His home was pretty much as I expected. Working class mountain white people, like the ones who I grew up around, they tend to decorate their homes with similar touches, whether in Northern or Southern California. Especially, if they have kids. There’s always a television. The family room was dominated by the colorful, familiar covers of Disney movies. I checked their bookshelf. More movies. Some action titles for Dad. Romantic comedies and travel romances for Mom. Skateboard vids and teen romance epics like Twilight for the oldest daughter. The furniture was all ten years old, at least. The family pictures were proudly displayed in cheap frames. The dishes from Target were left on the dining room table with half-eaten breakfast left behind. It was all there. Even the striped Mexican blanket you buy on the side of the road. I felt very comfortable in his home.

The Foreman came out of what I assumed was his bedroom, carrying a bong and a locked gun case. I stopped feeling so comfortable. But I acted like everything was cool. We smoked a few rounds. And then he unlocked his gun case. Perfect. A murder of crows. A crash of rhinoceroses.

He was fully focused. “So … this is my new gun.”

   Money was tight. I’d eaten through my savings and now, when I wasn’t fantasizing about robbing pimps, I spent the rest of my time questioning my move to Los Angeles.-2

“People clean their guns so much I can never tell if it’s new.

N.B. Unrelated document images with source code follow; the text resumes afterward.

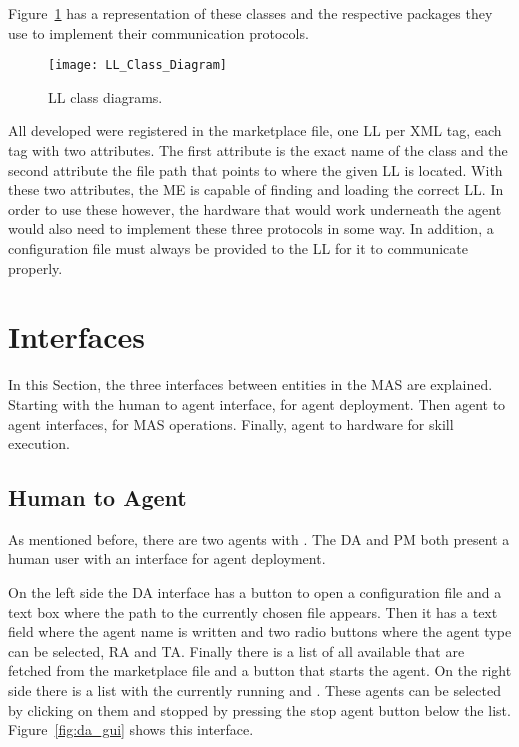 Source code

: Figure~\ref{fig:link_library_class_diagram} has a representation of these classes and the respective packages they use to implement their communication protocols.\\

\begin{figure}[h!]
	\centering
	\texttt{[image: LL\_Class\_Diagram]}
	\caption{\acrlong{LL} class diagrams.}
	\label{fig:link_library_class_diagram}
\end{figure}

All developed  were registered in the marketplace file, one \acrshort{LL} per \acrshort{XML} tag, each tag with two attributes. The first attribute is the exact name of the class and the second attribute the file path that points to where the given \acrshort{LL} is located. With these two attributes, the \acrshort{ME} is capable of finding and loading the correct \acrshort{LL}. In order to use these  however, the hardware that would work underneath the agent would also need to implement these three protocols in some way. In addition, a configuration file must always be provided to the \acrshort{LL} for it to communicate properly.

\section{Interfaces}
\label{sec:interfaces}

In this Section, the three interfaces between entities in the \acrshort{MAS} are explained. Starting with the human to agent interface, for agent deployment. Then agent to agent interfaces, for \acrshort{MAS} operations. Finally, agent to hardware for skill execution.

\subsection{Human to Agent}
\label{subsec:human_to_agent_interface}

As mentioned before, there are two agents with . The \acrlong{DA} and \acrlong{PM} both present a human user with an interface for agent deployment.

On the left side the \acrshort{DA} interface has a button to open a configuration file and a text box where the path to the currently chosen file appears. Then it has a text field where the agent name is written and two radio buttons where the agent type can be selected, \acrlong{RA} and \acrlong{TA}. Finally there is a list of all available  that are fetched from the marketplace file and a button that starts the agent. On the right side there is a list with the currently running  and . These agents can be selected by clicking on them and stopped by pressing the stop agent button below the list. Figure~\ref{fig:da_gui} shows this interface.\\

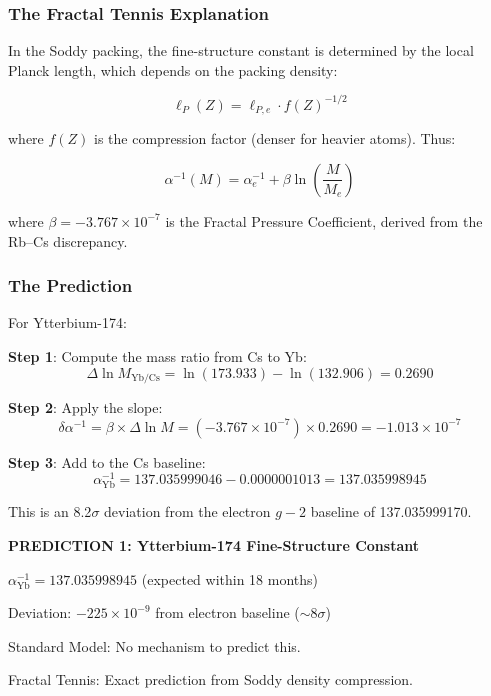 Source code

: \documentclass[11pt,a4paper]{article}
\begin{document}
\subsubsection{The Fractal Tennis Explanation}

In the Soddy packing, the fine-structure constant is determined by the local Planck length, which depends on the packing density:

\[
\ell_P(Z) = \ell_{P,e} \cdot f(Z)^{-1/2}
\]

where $f(Z)$ is the compression factor (denser for heavier atoms). Thus:

\[
\alpha^{-1}(M) = \alpha^{-1}_e + \beta \ln\left(\frac{M}{M_e}\right)
\]

where $\beta = -3.767 \times 10^{-7}$ is the Fractal Pressure Coefficient, derived from the Rb--Cs discrepancy.

\subsubsection{The Prediction}

For Ytterbium-174:

\noindent\textbf{Step 1}: Compute the mass ratio from Cs to Yb:
\[
\Delta\ln M_{\mathrm{Yb/Cs}} = \ln(173.933) - \ln(132.906) = 0.2690
\]

\noindent\textbf{Step 2}: Apply the slope:
\[
\delta\alpha^{-1} = \beta \times \Delta\ln M = (-3.767 \times 10^{-7}) \times 0.2690 = -1.013 \times 10^{-7}
\]

\noindent\textbf{Step 3}: Add to the Cs baseline:
\[
\alpha^{-1}_\mathrm{Yb} = 137.035999046 - 0.0000001013 = \boxed{137.035998945}
\]

This is an 8.2$\sigma$ deviation from the electron $g-2$ baseline of 137.035999170.

\begin{mdframed}
\centering
\textbf{PREDICTION 1: Ytterbium-174 Fine-Structure Constant}

\vspace{0.5em}

$\alpha^{-1}_{\mathrm{Yb}} = 137.035998945$ (expected within 18 months)

Deviation: $-225 \times 10^{-9}$ from electron baseline ($\sim 8\sigma$)

Standard Model: No mechanism to predict this.

Fractal Tennis: Exact prediction from Soddy density compression.
\end{mdframed}
\end{document}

It’s like the same as Jordans,” I said, trying to sound like I was making sense.

He wasn’t listening to me. He was alone with his powder black pistol. It was quiet in his house. It was him staring at his gun, and me, staring at him staring at his gun, and a small part of me was wondering if he was having a major nervous breakdown and if I should be worried. Was this crazy motherfucker gonna shoot me on my first day on the job?

In his truck he’d gotten emotional about how he almost lost his house to the bank. And he made a comment about how blacks were never in the position he was. Here he was doing the right things and he was fighting to keep his house. When he needed help the government didn’t help him. But they helped the banks who tried to take his house. And you know they would help him if he were black… That line of thinking had struck me when he first said it in his truck, and now, with him holding a gun, it seemed newly relevant since I’m not the government, but I am black.

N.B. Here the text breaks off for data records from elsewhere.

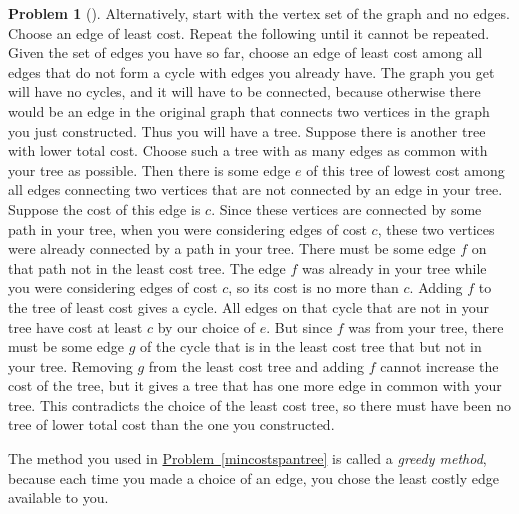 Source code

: \documentclass[10pt,]{book}
\theoremstyle{plain}
\theoremstyle{definition}
\newtheorem{activity}[project]{Problem}
\theoremstyle{definition}
\numberwithin{equation}{chapter}
\begin{document}
\begin{activity}[]
Alternatively, start with the vertex set of the graph and no edges. Choose an edge of least cost. Repeat the following until it cannot be repeated. Given the set of edges you have so far, choose an edge of least cost among all edges that do not form a cycle with edges you already have. The graph you get will have no cycles, and it will have to be connected, because otherwise there would be an edge in the original graph that connects two vertices in the graph you just constructed. Thus you will have a tree. Suppose there is another tree with lower total cost. Choose such a tree with as many edges as common with your tree as possible. Then there is some edge \(e\) of this tree of lowest cost among all edges connecting two vertices that are not connected by an edge in your tree. Suppose the cost of this edge is \(c\). Since these vertices are connected by some path in your tree, when you were considering edges of cost \(c\), these two vertices were already connected by a path in your tree. There must be some edge \(f\) on that path not in the least cost tree. The edge \(f\) was already in your tree while you were considering edges of cost \(c\), so its cost is no more than \(c\). Adding \(f\) to the tree of least cost gives a cycle. All edges on that cycle that are not in your tree have cost at least \(c\) by our choice of \(e\). But since \(f\) was from your tree, there must be some edge \(g\) of the cycle that is in the least cost tree that but not in your tree. Removing \(g\) from the least cost tree and adding \(f\) cannot increase the cost of the tree, but it gives a tree that has one more edge in common with your tree. This contradicts the choice of the least cost tree, so there must have been no tree of lower total cost than the one you constructed.%
\end{activity}
The method you used in \hyperref[mincostspantree]{Problem~\ref{mincostspantree}} is called a \emph{greedy method}, because each time you made a choice of an edge, you chose the least costly edge available to you.%
\typeout{************************************************}
\typeout{************************************************}
\end{document}
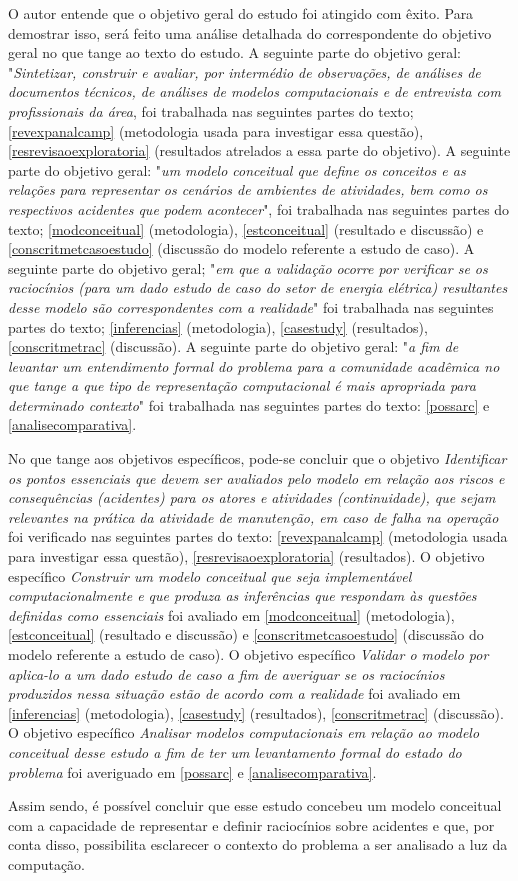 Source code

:O autor entende que o objetivo geral do estudo foi atingido com êxito. Para demostrar isso, será feito uma análise detalhada do correspondente do objetivo geral no que tange ao texto do estudo. A seguinte parte do objetivo geral: "\textit{Sintetizar, construir e avaliar, por intermédio de observações, de análises de documentos técnicos, de análises de modelos computacionais e de entrevista com profissionais da área}, foi trabalhada nas seguintes partes do texto; \ref{revexpanalcamp} (metodologia usada para investigar essa questão), \ref{resrevisaoexploratoria} (resultados atrelados a essa parte do objetivo).  A seguinte parte do objetivo geral: "\textit{um modelo conceitual que define os conceitos e as relações para representar os cenários de ambientes de atividades, bem como os respectivos acidentes que podem acontecer}", foi trabalhada nas seguintes partes do texto; \ref{modconceitual} (metodologia), \ref{estconceitual} (resultado e discussão) e \ref{conscritmetcasoestudo} (discussão do modelo referente a estudo de caso). A seguinte parte do objetivo geral; "\textit{em que a validação ocorre por verificar se os raciocínios (para um dado estudo de caso do setor de energia elétrica) resultantes desse modelo são correspondentes com a realidade}" foi trabalhada nas seguintes partes do texto; \ref{inferencias} (metodologia), \ref{casestudy} (resultados), \ref{conscritmetrac} (discussão). A seguinte parte do objetivo geral: "\textit{a fim de levantar um entendimento formal do problema para a comunidade acadêmica no que tange a que tipo de representação computacional é mais apropriada para determinado contexto}" foi trabalhada nas seguintes partes do texto: \ref{possarc} e \ref{analisecomparativa}.

No que tange aos objetivos específicos, pode-se concluir que o objetivo \textit{Identificar os pontos essenciais que devem ser avaliados pelo modelo em relação aos riscos e consequências (acidentes) para os atores e atividades (continuidade), que sejam relevantes na prática da atividade de manutenção, em caso de falha na operação} foi verificado nas seguintes partes do texto: \ref{revexpanalcamp} (metodologia usada para investigar essa questão), \ref{resrevisaoexploratoria} (resultados). O objetivo específico \textit{Construir um modelo conceitual que seja implementável computacionalmente e que produza as inferências que respondam às questões definidas como essenciais} foi avaliado em \ref{modconceitual} (metodologia), \ref{estconceitual} (resultado e discussão) e \ref{conscritmetcasoestudo} (discussão do modelo referente a estudo de caso). O objetivo específico \textit{Validar o modelo por aplica-lo a um dado estudo de caso a fim de averiguar se os raciocínios produzidos nessa situação estão de acordo com a realidade} foi avaliado em \ref{inferencias} (metodologia), \ref{casestudy} (resultados), \ref{conscritmetrac} (discussão). O objetivo específico \textit{Analisar modelos computacionais em relação ao modelo conceitual desse estudo a fim de ter um levantamento formal do estado do problema} foi averiguado em \ref{possarc} e \ref{analisecomparativa}.

Assim sendo, é possível concluir que esse estudo concebeu um modelo conceitual com a capacidade de representar e definir raciocínios sobre acidentes e que, por conta disso, possibilita esclarecer o contexto do problema a ser analisado a luz da computação.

He broke the silence, “It’s called the “Threat Ender. Isn’t that a great name? It’s manufactured by Beretta.”

Him holding a gun made me nervous. Something about how he said “threat ender” made it sound a lot like “The Final Solution.” That and he kept pointing the gun at me as he inspected how cool it is.

He pulled out the one bullet he kept in the case with his gun, and he saw me get tense. He ejected the empty magazine and slid his “lucky bullet” into it. Fuck. A troubling of goldfish. A collision of cheetahs. A puddle of platypus.

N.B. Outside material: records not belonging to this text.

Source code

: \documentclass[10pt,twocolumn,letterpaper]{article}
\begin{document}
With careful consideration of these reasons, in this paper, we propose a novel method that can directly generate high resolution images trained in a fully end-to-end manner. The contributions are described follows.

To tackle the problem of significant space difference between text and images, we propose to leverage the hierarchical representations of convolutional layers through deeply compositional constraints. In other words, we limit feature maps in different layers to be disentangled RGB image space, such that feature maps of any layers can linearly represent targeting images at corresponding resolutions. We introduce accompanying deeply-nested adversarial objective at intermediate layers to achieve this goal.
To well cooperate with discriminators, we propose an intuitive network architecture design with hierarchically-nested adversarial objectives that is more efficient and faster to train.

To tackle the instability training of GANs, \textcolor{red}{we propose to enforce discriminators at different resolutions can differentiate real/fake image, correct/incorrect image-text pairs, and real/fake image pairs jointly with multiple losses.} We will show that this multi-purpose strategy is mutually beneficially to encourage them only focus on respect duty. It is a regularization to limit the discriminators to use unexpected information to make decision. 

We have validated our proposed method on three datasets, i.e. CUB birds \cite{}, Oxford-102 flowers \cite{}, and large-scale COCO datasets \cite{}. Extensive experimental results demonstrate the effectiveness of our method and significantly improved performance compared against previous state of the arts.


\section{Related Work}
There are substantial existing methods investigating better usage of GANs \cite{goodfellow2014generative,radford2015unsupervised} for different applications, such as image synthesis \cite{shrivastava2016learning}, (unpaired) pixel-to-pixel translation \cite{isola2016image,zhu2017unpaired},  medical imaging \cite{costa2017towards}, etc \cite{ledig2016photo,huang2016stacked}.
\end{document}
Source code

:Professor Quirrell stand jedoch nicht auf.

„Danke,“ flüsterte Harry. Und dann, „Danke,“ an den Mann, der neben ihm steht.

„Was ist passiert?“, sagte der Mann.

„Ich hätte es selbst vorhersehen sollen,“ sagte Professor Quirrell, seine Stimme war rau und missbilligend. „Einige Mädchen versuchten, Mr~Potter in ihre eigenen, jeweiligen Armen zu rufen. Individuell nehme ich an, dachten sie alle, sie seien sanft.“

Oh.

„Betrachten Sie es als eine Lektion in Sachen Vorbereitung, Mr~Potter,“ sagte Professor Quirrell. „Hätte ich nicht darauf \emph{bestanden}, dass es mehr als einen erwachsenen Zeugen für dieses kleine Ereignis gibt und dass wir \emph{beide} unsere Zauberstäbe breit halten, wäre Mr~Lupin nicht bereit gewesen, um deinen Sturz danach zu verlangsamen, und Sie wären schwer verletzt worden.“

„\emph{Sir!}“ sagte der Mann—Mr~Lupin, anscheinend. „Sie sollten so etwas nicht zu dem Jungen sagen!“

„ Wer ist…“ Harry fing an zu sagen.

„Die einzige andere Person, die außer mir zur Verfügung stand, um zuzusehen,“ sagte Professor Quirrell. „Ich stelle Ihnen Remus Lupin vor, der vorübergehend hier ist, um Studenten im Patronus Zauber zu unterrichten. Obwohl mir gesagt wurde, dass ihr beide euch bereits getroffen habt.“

“You hear that action? So smooth?” he said, like a boy with a deadly toy.

I was now placing bets on whether I was watching a man fall apart right before he killed himself, or me. I had the odds at 4 to 1 against total homicidal freakout.

He held the gun, lovingly, “I’m not afraid to shoot anyone. They should be afraid of me. But that’s why we don’t get much trouble up here. People don’t stand for it.”

I nodded, and lowered the odds to 3 to 1.

He leaned over and handed me the magazine with the one bullet. I took it as fast as a hungry man snatches food. For the same reason, to avoid death.

“Those are the same kind the cops use. Hollow-point. They’re fucking awesome.”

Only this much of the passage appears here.